If studies on the short-run benefits of stimulus spending and the historical reality of public spending are examined, Keynesian macroeconomic policies that support stimulus spending make little sense, says Andrew Young, an associate professor of economics at West Virginia University.
- The effectiveness of Keynesian increases in government expenditures are determined by fiscal multipliers, which denote how large the increase or decrease in economic activity is for each federal dollar spent.
- Spending multipliers depend on an individual's marginal propensity to spend out of their incomes and their expectations of future tax liabilities.
- When stimulus spending increases the deficit, individuals reasonably expect that the future tax liabilities of the deficit incurred will crowd out the benefits of any spending.
- Because stimulus is the result of the political process and suffers from diminishing returns, it is unlikely to be targeted in the most efficient manner at areas of "slack" in the economy.

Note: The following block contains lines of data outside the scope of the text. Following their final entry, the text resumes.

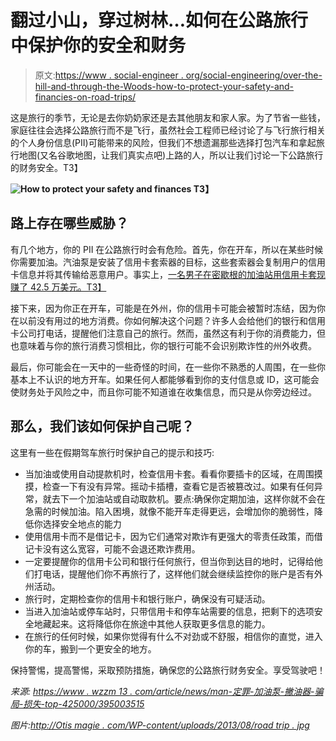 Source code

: # 翻过小山，穿过树林…如何在公路旅行中保护你的安全和财务

> 原文:[https://www . social-engineer . org/social-engineering/over-the-hill-and-through-the-Woods-how-to-protect-your-safety-and-financies-on-road-trips/](https://www.social-engineer.org/social-engineering/over-the-hill-and-through-the-woods-how-to-protect-your-safety-and-finances-on-road-trips/)

这是旅行的季节，无论是去你奶奶家还是去其他朋友和家人家。为了节省一些钱，家庭往往会选择公路旅行而不是飞行，虽然社会工程师已经讨论了与飞行旅行相关的个人身份信息(PII)可能带来的风险，但我们不想遗漏那些选择打包汽车和拿起旅行地图(又名谷歌地图，让我们真实点吧)上路的人，所以让我们讨论一下公路旅行的财务安全。T3】

**![How to protect your safety and finances ](../Images/3d993376899ef1cca2ced88285fb76eb.png)
T3】**

## 路上存在哪些威胁？

有几个地方，你的 PII 在公路旅行时会有危险。首先，你在开车，所以在某些时候你需要加油。汽油泵是安装了信用卡套索器的目标，这些套索器会复制用户的信用卡信息并将其传输给恶意用户。事实上，[一名男子在密歇根的加油站用信用卡套现赚了 42.5 万美元。T3】](https://www.wzzm13.com/article/news/man-convicted-in-gas-pump-skimmer-scam-losses-top-425000/395003515)

接下来，因为你正在开车，可能是在外州，你的信用卡可能会被暂时冻结，因为你在以前没有用过的地方消费。你如何解决这个问题？许多人会给他们的银行和信用卡公司打电话，提醒他们注意自己的旅行。然而，虽然这有利于你的消费能力，但也意味着与你的旅行消费习惯相比，你的银行可能不会识别欺诈性的州外收费。

最后，你可能会在一天中的一些奇怪的时间，在一些你不熟悉的人周围，在一些你基本上不认识的地方开车。如果任何人都能够看到你的支付信息或 ID，这可能会使财务处于风险之中，而且你可能不知道谁在收集信息，而只是从你旁边经过。

## 那么，我们该如何保护自己呢？

这里有一些在假期驾车旅行时保护自己的提示和技巧:

*   当加油或使用自动提款机时，检查信用卡套。看看你要插卡的区域，在周围摸摸，检查一下有没有异常。摇动卡插槽，查看它是否被篡改过。如果有任何异常，就去下一个加油站或自动取款机。要点:确保你定期加油，这样你就不会在急需的时候加油。陷入困境，就像不能开车走得更远，会增加你的脆弱性，降低你选择安全地点的能力
*   使用信用卡而不是借记卡，因为它们通常对欺诈有更强大的零责任政策，而借记卡没有这么宽容，可能不会退还欺诈费用。
*   一定要提醒你的信用卡公司和银行任何旅行，但当你到达目的地时，记得给他们打电话，提醒他们你不再旅行了，这样他们就会继续监控你的账户是否有外州活动。
*   旅行时，定期检查你的信用卡和银行账户，确保没有可疑活动。
*   当进入加油站或停车站时，只带信用卡和停车站需要的信息，把剩下的选项安全地藏起来。这将降低你在旅途中其他人获取更多信息的能力。
*   在旅行的任何时候，如果你觉得有什么不对劲或不舒服，相信你的直觉，进入你的车，搬到一个更安全的地方。

保持警惕，提高警惕，采取预防措施，确保您的公路旅行财务安全。享受驾驶吧！

*来源:*
*[https://www . wzzm 13 . com/article/news/man-定罪-加油泵-撇油器-骗局-损失-top-425000/395003515](https://www.wzzm13.com/article/news/man-convicted-in-gas-pump-skimmer-scam-losses-top-425000/395003515)*

*图片:[http://Otis magie . com/WP-content/uploads/2013/08/road trip . jpg](http://otismagie.com/wp-content/uploads/2013/08/roadtrip.jpg)* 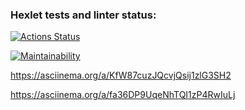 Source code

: ### Hexlet tests and linter status:
[![Actions Status](https://github.com/VankoID/frontend-project-44/actions/workflows/hexlet-check.yml/badge.svg)](https://github.com/VankoID/frontend-project-44/actions)

[![Maintainability](https://api.codeclimate.com/v1/badges/9a9e60aa7b0fc6bbce1b/maintainability)](https://codeclimate.com/github/VankoID/frontend-project-44/maintainability)

https://asciinema.org/a/KfW87cuzJQcvjQsij1zlG3SH2

https://asciinema.org/a/fa36DP9UqeNhTQI1zP4RwIuLj
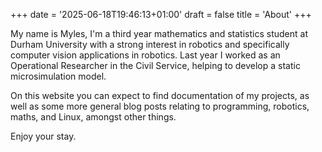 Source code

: +++
date = '2025-06-18T19:46:13+01:00'
draft = false
title = 'About'
+++

My name is Myles, I'm a third year mathematics and statistics student at Durham University with a strong interest in robotics and specifically computer vision applications in robotics. Last year I worked as an Operational Researcher in the Civil Service, helping to develop a static microsimulation model.

On this website you can expect to find documentation of my projects, as well as some more general blog posts relating to programming, robotics, maths, and Linux, amongst other things.

Enjoy your stay.
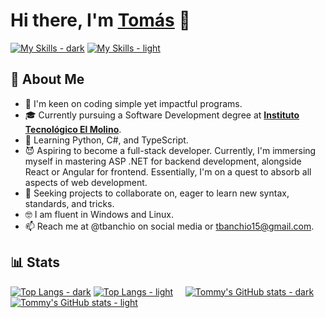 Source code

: # Hi there, I'm [Tomás]() :wave:
[![My Skills - dark](https://skillicons.dev/icons?i=cs,dotnet,py,js,nodejs,typescript,react,angular,mongo,sqlite,postgres,html,css,tailwind,docker,postman,git,github,bash,linux,arch,windows,vscode,visualstudio,obsidian,notion,discord&theme=dark#gh-dark-mode-only)](https://skillicons.dev#gh-dark-mode-only)
[![My Skills - light](https://skillicons.dev/icons?i=cs,dotnet,py,js,nodejs,typescript,react,angular,mongo,sqlite,postgres,html,css,tailwind,docker,postman,git,github,bash,linux,arch,windows,vscode,visualstudio,obsidian,notion,discord=light#gh-light-mode-only)](https://skillicons.dev#gh-light-mode-only)<br>

## :robot: About Me
- 👀 I'm keen on coding simple yet impactful programs.
- :mortar_board: Currently pursuing a Software Development degree at [__Instituto Tecnológico El Molino__]([https://emich.edu](https://itec-elmolino.edu.ar/)).
- 🌱 Learning Python, C#, and TypeScript.
- :smiling_imp: Aspiring to become a full-stack developer. Currently, I'm immersing myself in mastering ASP .NET for backend development, alongside React or Angular for frontend. Essentially, I'm on a quest to absorb all aspects of web development.
- :eyes: Seeking projects to collaborate on, eager to learn new syntax, standards, and tricks.
- 🤓 I am fluent in Windows and Linux.
- 📫 Reach me at @tbanchio on social media or tbanchio15@gmail.com.
  
## :bar_chart: Stats
[![Top Langs - dark](https://github-readme-stats.vercel.app/api/top-langs/?username=tomiban&langs_count=10&layout=compact&count_private=true&theme=dark#gh-dark-mode-only)](https://github.com/tomiban/github-readme-stats#gh-dark-mode-only) [![Top Langs - light](https://github-readme-stats.vercel.app/api/top-langs/?username=tomiban&langs_count=10&layout=compact&count_private=true&theme=default#gh-light-mode-only)](https://github.com/tomiban/github-readme-stats#gh-light-mode-only)
&nbsp;&nbsp;&nbsp;
[![Tommy's GitHub stats - dark](https://github-readme-stats.vercel.app/api?username=tomiban&count_private=true&show_icons=true&theme=dark#gh-dark-mode-only)](https://github.com/tomiban/github-readme-stats#gh-dark-mode-only) [![Tommy's GitHub stats - light](https://github-readme-stats.vercel.app/api?username=tomiban&count_private=true&show_icons=true&theme=default#gh-light-mode-only)](https://github.com/tomiban/github-readme-stats#gh-light-mode-only)

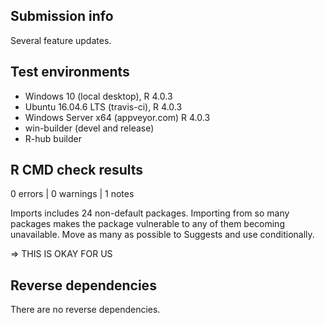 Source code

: ## Submission info

Several feature updates.

## Test environments

* Windows 10 (local desktop), R 4.0.3
* Ubuntu 16.04.6 LTS (travis-ci), R 4.0.3
* Windows Server x64 (appveyor.com) R 4.0.3
* win-builder (devel and release)
* R-hub builder

## R CMD check results

0 errors | 0 warnings | 1 notes

  Imports includes 24 non-default packages.
  Importing from so many packages makes the package vulnerable to any of
  them becoming unavailable.  Move as many as possible to Suggests and
  use conditionally.

   => THIS IS OKAY FOR US

## Reverse dependencies

There are no reverse dependencies. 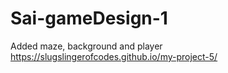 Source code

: # Sai-gameDesign-1
Added maze, background and player
 https://slugslingerofcodes.github.io/my-project-5/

- Mixed evidence from various studies suggests the spending multiplier is either greater or less than one, and most researchers, even those who support stimulus spending, acknowledge there are large long-run costs of deficit-financed fiscal stimulus.
- When governments use aggressive fiscal policy they create significant macroeconomic instability.
- Despite the scant evidence supporting fiscal stimulus, many politicians and pundits continue to call for increased government expenditures.
- The American Jobs Act, supported by President Obama in 2011, detailed $447 billion in stimulus spending but was largely blocked by House Republicans.